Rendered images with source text
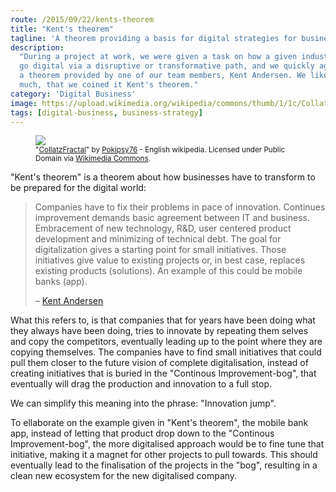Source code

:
 ```yaml
---
route: /2015/09/22/kents-theorem
title: "Kent's theorem"
tagline: 'A theorem providing a basis for digital strategies for business'
description:
  "During a project at work, we were given a task on how a given industry could
  go digital via a disruptive or transformative path, and we quickly agreed upon
  a theorem provided by one of our team members, Kent Andersen. We liked it so
  much, that we coined it Kent's theorem."
category: 'Digital Business'
image: https://upload.wikimedia.org/wikipedia/commons/thumb/1/1c/CollatzFractal.png/640px-CollatzFractal.png
tags: [digital-business, business-strategy]
---
```


<figure class="ph">
  <img src="https://upload.wikimedia.org/wikipedia/commons/thumb/1/1c/CollatzFractal.png/640px-CollatzFractal.png" class="ph"/>
  <figcaption class="ph">
    <small class="ph">
      "<a class="ph" target="_blank" rel="noopener noreferrer" href="https://commons.wikimedia.org/wiki/File:CollatzFractal.png#/media/File:CollatzFractal.png">CollatzFractal</a>" by <a class="ph" href="//commons.wikimedia.org/w/index.php?title=User:Pokipsy76&amp;action=edit&amp;redlink=1" class="new" title="User:Pokipsy76 (page does not exist)">Pokipsy76</a> - English wikipedia. Licensed under Public Domain via <a class="ph" href="//commons.wikimedia.org/wiki/">Wikimedia Commons</a>.
    </small>
  </figcaption>
</figure>

"Kent's theorem" is a theorem about how businesses have to transform to be
prepared for the digital world:

> Companies have to fix their problems in pace of innovation. Continues
> improvement demands basic agreement between IT and business. Embracement of
> new technology, R&D, user centered product development and minimizing of
> technical debt. The goal for digitalization gives a starting point for small
> initiatives. Those initiatives give value to existing projects or, in best
> case, replaces existing products (solutions). An example of this could be
> mobile banks (app).
>
> <footer class="ph">
>
> – [Kent Andersen](https://www.linkedin.com/profile/view?id=AAkAAAQDtO8Bju1IMzQRnnRSbrEoBmQ4Xdgw82Q)
>
> </footer>

What this refers to, is that companies that for years have been doing what they
always have been doing, tries to innovate by repeating them selves and copy the
competitors, eventually leading up to the point where they are copying
themselves. The companies have to find small initiatives that could pull them
closer to the future vision of complete digitalisation, instead of creating
initiatives that is buried in the "Continous Improvement-bog", that eventually
will drag the production and innovation to a full stop.

We can simplify this meaning into the phrase: "Innovation jump".

To ellaborate on the example given in "Kent's theorem", the mobile bank app,
instead of letting that product drop down to the "Continous Improvement-bog",
the more digitalised approach would be to fine tune that initiative, making it a
magnet for other projects to pull towards. This should eventually lead to the
finalisation of the projects in the "bog", resulting in a clean new ecosystem
for the new digitalised company.
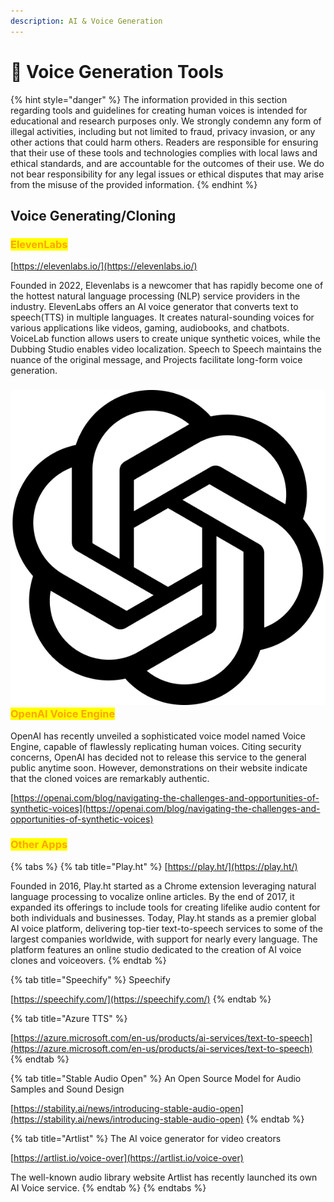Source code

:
 ```yaml
---
description: AI & Voice Generation
---
```


# 🎤 Voice Generation Tools

{% hint style="danger" %}
The information provided in this section regarding tools and guidelines for creating human voices is intended for educational and research purposes only. We strongly condemn any form of illegal activities, including but not limited to fraud, privacy invasion, or any other actions that could harm others. Readers are responsible for ensuring that their use of these tools and technologies complies with local laws and ethical standards, and are accountable for the outcomes of their use. We do not bear responsibility for any legal issues or ethical disputes that may arise from the misuse of the provided information.
{% endhint %}

## Voice Generating/Cloning&#x20;

### <mark style="color:orange;">ElevenLabs</mark>

[https://elevenlabs.io/](https://elevenlabs.io/)

Founded in 2022, Elevenlabs is a newcomer that has rapidly become one of the hottest natural language processing (NLP) service providers in the industry. ElevenLabs offers an AI voice generator that converts text to speech(TTS) in multiple languages. It creates natural-sounding voices for various applications like videos, gaming, audiobooks, and chatbots. VoiceLab function allows users to create unique synthetic voices, while the Dubbing Studio enables video localization. Speech to Speech maintains the nuance of the original message, and Projects facilitate long-form voice generation.&#x20;



### <img src="../../.gitbook/assets/openai-logomark.png" alt="" data-size="line"><mark style="color:orange;">OpenAI Voice Engine</mark>

OpenAI has recently unveiled a sophisticated voice model named Voice Engine, capable of flawlessly replicating human voices. Citing security concerns, OpenAI has decided not to release this service to the general public anytime soon. However, demonstrations on their website indicate that the cloned voices are remarkably authentic.

[https://openai.com/blog/navigating-the-challenges-and-opportunities-of-synthetic-voices](https://openai.com/blog/navigating-the-challenges-and-opportunities-of-synthetic-voices)



### <mark style="color:orange;">Other Apps</mark>

{% tabs %}
{% tab title="Play.ht" %}
[https://play.ht/](https://play.ht/)

Founded in 2016, Play.ht started as a Chrome extension leveraging natural language processing to vocalize online articles. By the end of 2017, it expanded its offerings to include tools for creating lifelike audio content for both individuals and businesses. Today, Play.ht stands as a premier global AI voice platform, delivering top-tier text-to-speech services to some of the largest companies worldwide, with support for nearly every language. The platform features an online studio dedicated to the creation of AI voice clones and voiceovers.
{% endtab %}

{% tab title="Speechify" %}
Speechify

[https://speechify.com/](https://speechify.com/)
{% endtab %}

{% tab title="Azure TTS" %}


[https://azure.microsoft.com/en-us/products/ai-services/text-to-speech](https://azure.microsoft.com/en-us/products/ai-services/text-to-speech)
{% endtab %}

{% tab title="Stable Audio Open" %}
An Open Source Model for Audio Samples and Sound Design

[https://stability.ai/news/introducing-stable-audio-open](https://stability.ai/news/introducing-stable-audio-open)
{% endtab %}

{% tab title="Artlist" %}
The AI voice generator for video creators

[https://artlist.io/voice-over](https://artlist.io/voice-over)

The well-known audio library website Artlist has recently launched its own AI Voice service.
{% endtab %}
{% endtabs %}



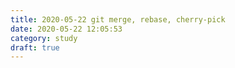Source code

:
```yaml
---
title: 2020-05-22 git merge, rebase, cherry-pick
date: 2020-05-22 12:05:53
category: study
draft: true
---
```

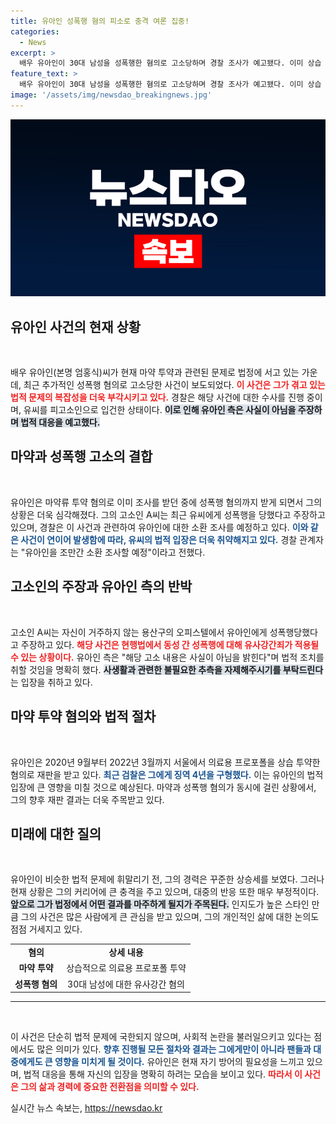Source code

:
 ```yaml
---
title: 유아인 성폭행 혐의 피소로 충격 여론 집중!
categories:
  - News
excerpt: >
  배우 유아인이 30대 남성을 성폭행한 혐의로 고소당하며 경찰 조사가 예고됐다. 이미 상습 마약 투약으로 재판 중인 그에게 불리한 정황이 속속 드러나고 있다. 과연 진실은 무엇일까?
feature_text: >
  배우 유아인이 30대 남성을 성폭행한 혐의로 고소당하며 경찰 조사가 예고됐다. 이미 상습 마약 투약으로 재판 중인 그에게 불리한 정황이 속속 드러나고 있다. 과연 진실은 무엇일까?
image: '/assets/img/newsdao_breakingnews.jpg'
---
```


<p><img src="/assets/img/newsdao_breakingnews.jpg" alt="ontimetimes 속보" /></p>

<h2 data-ke-size="size26">유아인 사건의 현재 상황</h2>

<p data-ke-size="size16">&nbsp;</p>

<p>배우 유아인(본명 엄홍식)씨가 현재 마약 투약과 관련된 문제로 법정에 서고 있는 가운데, 최근 추가적인 성폭행 혐의로 고소당한 사건이 보도되었다. <b><span style="color: #ee2323;">이 사건은 그가 겪고 있는 법적 문제의 복잡성을 더욱 부각시키고 있다.</span></b> 경찰은 해당 사건에 대한 수사를 진행 중이며, 유씨를 피고소인으로 입건한 상태이다. <b><span style="background-color: #21538527;">이로 인해 유아인 측은 사실이 아님을 주장하며 법적 대응을 예고했다.</span></b> </p>

<h2 data-ke-size="size26">마약과 성폭행 고소의 결합</h2>

<p data-ke-size="size16">&nbsp;</p>

<p>유아인은 마약류 투약 혐의로 이미 조사를 받던 중에 성폭행 혐의까지 받게 되면서 그의 상황은 더욱 심각해졌다. 그의 고소인 A씨는 최근 유씨에게 성폭행을 당했다고 주장하고 있으며, 경찰은 이 사건과 관련하여 유아인에 대한 소환 조사를 예정하고 있다. <b><span style="color: #1a5490;">이와 같은 사건이 연이어 발생함에 따라, 유씨의 법적 입장은 더욱 취약해지고 있다.</span></b> 경찰 관계자는 "유아인을 조만간 소환 조사할 예정"이라고 전했다.</p>

<h2 data-ke-size="size26">고소인의 주장과 유아인 측의 반박</h2>

<p data-ke-size="size16">&nbsp;</p>

<p>고소인 A씨는 자신이 거주하지 않는 용산구의 오피스텔에서 유아인에게 성폭행당했다고 주장하고 있다. <b><span style="color: #ee2323;">해당 사건은 현행법에서 동성 간 성폭행에 대해 유사강간죄가 적용될 수 있는 상황이다.</span></b> 유아인 측은 "해당 고소 내용은 사실이 아님을 밝힌다"며 법적 조치를 취할 것임을 명확히 했다. <b><span style="background-color: #21538527;">사생활과 관련한 불필요한 추측을 자제해주시기를 부탁드린다</span></b>는 입장을 취하고 있다. </p>

<h2 data-ke-size="size26">마약 투약 혐의와 법적 절차</h2>

<p data-ke-size="size16">&nbsp;</p>

<p>유아인은 2020년 9월부터 2022년 3월까지 서울에서 의료용 프로포폴을 상습 투약한 혐의로 재판을 받고 있다. <b><span style="color: #1a5490;">최근 검찰은 그에게 징역 4년을 구형했다.</span></b> 이는 유아인의 법적 입장에 큰 영향을 미칠 것으로 예상된다. 마약과 성폭행 혐의가 동시에 걸린 상황에서, 그의 향후 재판 결과는 더욱 주목받고 있다. </p>

<h2 data-ke-size="size26">미래에 대한 질의</h2>

<p data-ke-size="size16">&nbsp;</p>

<p>유아인이 비슷한 법적 문제에 휘말리기 전, 그의 경력은 꾸준한 상승세를 보였다. 그러나 현재 상황은 그의 커리어에 큰 충격을 주고 있으며, 대중의 반응 또한 매우 부정적이다. <b><span style="background-color: #21538527;">앞으로 그가 법정에서 어떤 결과를 마주하게 될지가 주목된다.</span></b> 인지도가 높은 스타인 만큼 그의 사건은 많은 사람에게 큰 관심을 받고 있으며, 그의 개인적인 삶에 대한 논의도 점점 거세지고 있다. </p>

<table style="width: 100%;">
    <tr>
        <td style="text-align: center; height: 17px;"><b>혐의</b></td>
        <td style="text-align: center; height: 17px;"><b>상세 내용</b></td>
    </tr>
    <tr>
        <td style="text-align: center; height: 17px;"><b>마약 투약</b></td>
        <td style="text-align: center; height: 17px;">상습적으로 의료용 프로포폴 투약</td>
    </tr>
    <tr>
        <td style="text-align: center; height: 17px;"><b>성폭행 혐의</b></td>
        <td style="text-align: center; height: 17px;">30대 남성에 대한 유사강간 혐의</td>
    </tr>
</table>

<hr/>

<p data-ke-size="size16">&nbsp;</p>

<p>이 사건은 단순히 법적 문제에 국한되지 않으며, 사회적 논란을 불러일으키고 있다는 점에서도 많은 의미가 있다. <b><span style="color: #1a5490;">향후 진행될 모든 절차와 결과는 그에게만이 아니라 팬들과 대중에게도 큰 영향을 미치게 될 것이다.</span></b> 유아인은 현재 자기 방어의 필요성을 느끼고 있으며, 법적 대응을 통해 자신의 입장을 명확히 하려는 모습을 보이고 있다. <b><span style="color: #ee2323;">따라서 이 사건은 그의 삶과 경력에 중요한 전환점을 의미할 수 있다.</span></b></p>
실시간 뉴스 속보는, <a href="https://newsdao.kr" rel="dofollow">https://newsdao.kr</a>


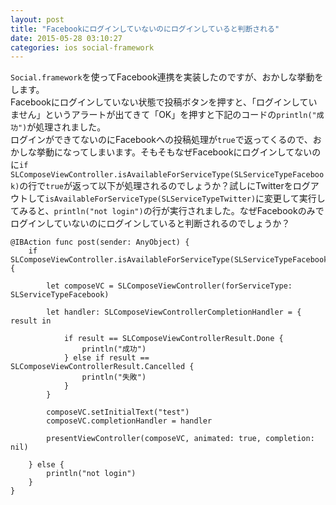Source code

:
 ```yaml
---
layout: post
title: "Facebookにログインしていないのにログインしていると判断される"
date: 2015-05-28 03:10:27
categories: ios social-framework
---
```

<p><code>Social.framework</code>を使ってFacebook連携を実装したのですが、おかしな挙動をします。<br>
Facebookにログインしていない状態で投稿ボタンを押すと、「ログインしていません」というアラートが出てきて「OK」を押すと下記のコードの<code>println("成功")</code>が処理されました。<br>
ログインができてないのにFacebookへの投稿処理が<code>true</code>で返ってくるので、おかしな挙動になってしまいます。そもそもなぜFacebookにログインしてないのに<code>if SLComposeViewController.isAvailableForServiceType(SLServiceTypeFacebook)</code>の行で<code>true</code>が返って以下が処理されるのでしょうか？試しにTwitterをログアウトして<code>isAvailableForServiceType(SLServiceTypeTwitter)</code>に変更して実行してみると、<code>println("not login")</code>の行が実行されました。なぜFacebookのみでログインしていないのにログインしていると判断されるのでしょうか？</p>

<pre><code>@IBAction func post(sender: AnyObject) {
    if SLComposeViewController.isAvailableForServiceType(SLServiceTypeFacebook) {

        let composeVC = SLComposeViewController(forServiceType: SLServiceTypeFacebook)

        let handler: SLComposeViewControllerCompletionHandler = { result in

            if result == SLComposeViewControllerResult.Done {
                println("成功")
            } else if result == SLComposeViewControllerResult.Cancelled {
                println("失敗")
            }
        }

        composeVC.setInitialText("test")
        composeVC.completionHandler = handler

        presentViewController(composeVC, animated: true, completion: nil)

    } else {
        println("not login")
    }
}
</code></pre>
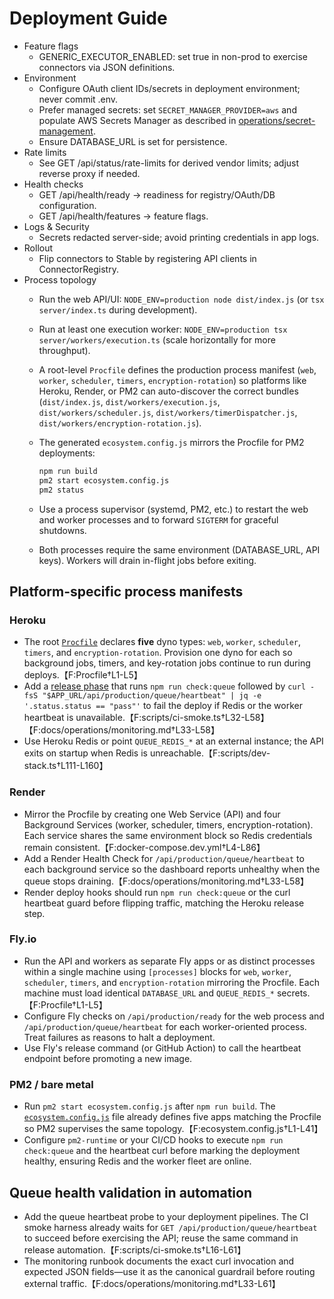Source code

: # Deployment Guide

- Feature flags
  - GENERIC_EXECUTOR_ENABLED: set true in non-prod to exercise connectors via JSON definitions.
- Environment
  - Configure OAuth client IDs/secrets in deployment environment; never commit .env.
  - Prefer managed secrets: set `SECRET_MANAGER_PROVIDER=aws` and populate AWS Secrets Manager as described in [operations/secret-management](./operations/secret-management.md).
  - Ensure DATABASE_URL is set for persistence.
- Rate limits
  - See GET /api/status/rate-limits for derived vendor limits; adjust reverse proxy if needed.
- Health checks
  - GET /api/health/ready → readiness for registry/OAuth/DB configuration.
  - GET /api/health/features → feature flags.
- Logs & Security
  - Secrets redacted server-side; avoid printing credentials in app logs.
- Rollout
  - Flip connectors to Stable by registering API clients in ConnectorRegistry.
- Process topology
  - Run the web API/UI: `NODE_ENV=production node dist/index.js` (or `tsx server/index.ts` during development).
  - Run at least one execution worker: `NODE_ENV=production tsx server/workers/execution.ts` (scale horizontally for more throughput).
  - A root-level `Procfile` defines the production process manifest (`web`, `worker`, `scheduler`, `timers`, `encryption-rotation`) so platforms like Heroku, Render, or PM2 can auto-discover the correct bundles (`dist/index.js`, `dist/workers/execution.js`, `dist/workers/scheduler.js`, `dist/workers/timerDispatcher.js`, `dist/workers/encryption-rotation.js`).
  - The generated `ecosystem.config.js` mirrors the Procfile for PM2 deployments:

    ```bash
    npm run build
    pm2 start ecosystem.config.js
    pm2 status
    ```

  - Use a process supervisor (systemd, PM2, etc.) to restart the web and worker processes and to forward `SIGTERM` for graceful shutdowns.
  - Both processes require the same environment (DATABASE_URL, API keys). Workers will drain in-flight jobs before exiting.

## Platform-specific process manifests

### Heroku

- The root [`Procfile`](../Procfile) declares **five** dyno types: `web`, `worker`, `scheduler`, `timers`, and `encryption-rotation`. Provision one dyno for each so background jobs, timers, and key-rotation jobs continue to run during deploys.【F:Procfile†L1-L5】
- Add a [release phase](https://devcenter.heroku.com/articles/release-phase) that runs `npm run check:queue` followed by `curl -fsS "$APP_URL/api/production/queue/heartbeat" | jq -e '.status.status == "pass"'` to fail the deploy if Redis or the worker heartbeat is unavailable.【F:scripts/ci-smoke.ts†L32-L58】【F:docs/operations/monitoring.md†L33-L58】
- Use Heroku Redis or point `QUEUE_REDIS_*` at an external instance; the API exits on startup when Redis is unreachable.【F:scripts/dev-stack.ts†L111-L160】

### Render

- Mirror the Procfile by creating one Web Service (API) and four Background Services (worker, scheduler, timers, encryption-rotation). Each service shares the same environment block so Redis credentials remain consistent.【F:docker-compose.dev.yml†L4-L86】
- Add a Render Health Check for `/api/production/queue/heartbeat` to each background service so the dashboard reports unhealthy when the queue stops draining.【F:docs/operations/monitoring.md†L33-L58】
- Render deploy hooks should run `npm run check:queue` or the curl heartbeat guard before flipping traffic, matching the Heroku release step.

### Fly.io

- Run the API and workers as separate Fly apps or as distinct processes within a single machine using `[processes]` blocks for `web`, `worker`, `scheduler`, `timers`, and `encryption-rotation` mirroring the Procfile. Each machine must load identical `DATABASE_URL` and `QUEUE_REDIS_*` secrets.【F:Procfile†L1-L5】
- Configure Fly checks on `/api/production/ready` for the web process and `/api/production/queue/heartbeat` for each worker-oriented process. Treat failures as reasons to halt a deployment.
- Use Fly's release command (or GitHub Action) to call the heartbeat endpoint before promoting a new image.

### PM2 / bare metal

- Run `pm2 start ecosystem.config.js` after `npm run build`. The [`ecosystem.config.js`](../ecosystem.config.js) file already defines five apps matching the Procfile so PM2 supervises the same topology.【F:ecosystem.config.js†L1-L41】
- Configure `pm2-runtime` or your CI/CD hooks to execute `npm run check:queue` and the heartbeat curl before marking the deployment healthy, ensuring Redis and the worker fleet are online.

## Queue health validation in automation

- Add the queue heartbeat probe to your deployment pipelines. The CI smoke harness already waits for `GET /api/production/queue/heartbeat` to succeed before exercising the API; reuse the same command in release automation.【F:scripts/ci-smoke.ts†L16-L61】
- The monitoring runbook documents the exact curl invocation and expected JSON fields—use it as the canonical guardrail before routing external traffic.【F:docs/operations/monitoring.md†L33-L61】
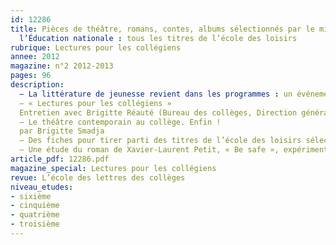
 ```yaml
---
id: 12286
title: Pièces de théâtre, romans, contes, albums sélectionnés par le ministère de
  l’Éducation nationale : tous les titres de l’école des loisirs
rubrique: Lectures pour les collégiens
annee: 2012
magazine: n°2 2012-2013
pages: 96
description: 
  – La littérature de jeunesse revient dans les programmes : un événement attendu, par Norbert Czarny
  – « Lectures pour les collégiens »
  Entretien avec Brigitte Réauté (Bureau des collèges, Direction générale de l’enseignement scolaire)
  – Le théâtre contemporain au collège. Enfin !
  par Brigitte Smadja
  – Des fiches pour tirer parti des titres de l’école des loisirs sélectionnés
  – Une étude du roman de Xavier-Laurent Petit, « Be safe », expérimentée en 4e-3e, par Norbert Czarny
article_pdf: 12286.pdf
magazine_special: Lectures pour les collégiens
revue: L’école des lettres des collèges
niveau_etudes:
- sixième
- cinquième
- quatrième
- troisième
---
```

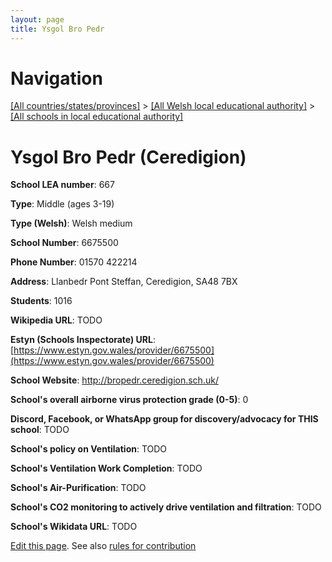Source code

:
 ```yaml
---
layout: page
title: Ysgol Bro Pedr
---
```

# Navigation

[[All countries/states/provinces]](../../..) > [[All Welsh local educational authority]](../..) > [[All schools in local educational authority]](..)

# Ysgol Bro Pedr (Ceredigion)

**School LEA number**: 667

**Type**: Middle (ages 3-19)

**Type (Welsh)**: Welsh medium

**School Number**: 6675500

**Phone Number**: 01570 422214

**Address**: Llanbedr Pont Steffan, Ceredigion, SA48 7BX

**Students**: 1016

**Wikipedia URL**: TODO

**Estyn (Schools Inspectorate) URL**: [https://www.estyn.gov.wales/provider/6675500](https://www.estyn.gov.wales/provider/6675500)

**School Website**: http://bropedr.ceredigion.sch.uk/

**School's overall airborne virus protection grade (0-5)**: 0

**Discord, Facebook, or WhatsApp group for discovery/advocacy for THIS school**: TODO

**School's policy on Ventilation**: TODO

**School's Ventilation Work Completion**: TODO

**School's Air-Purification**: TODO

**School's CO2 monitoring to actively drive ventilation and filtration**: TODO

**School's Wikidata URL**: TODO




[Edit this page](https://github.com/ventilate-schools/Wales/edit/prif/./Ceredigion/Ysgol_Bro_Pedr.md). See also [rules for contribution](../../../contribution-rules/)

** WORK ORDER **
Could you return all lines from the data above that contain the string "initiatives"?

** ANSWER BOX **
> initiatives. Those initiatives give value to existing projects or, in best
themselves. The companies have to find small initiatives that could pull them
initiatives that is buried in the "Continous Improvement-bog", that eventually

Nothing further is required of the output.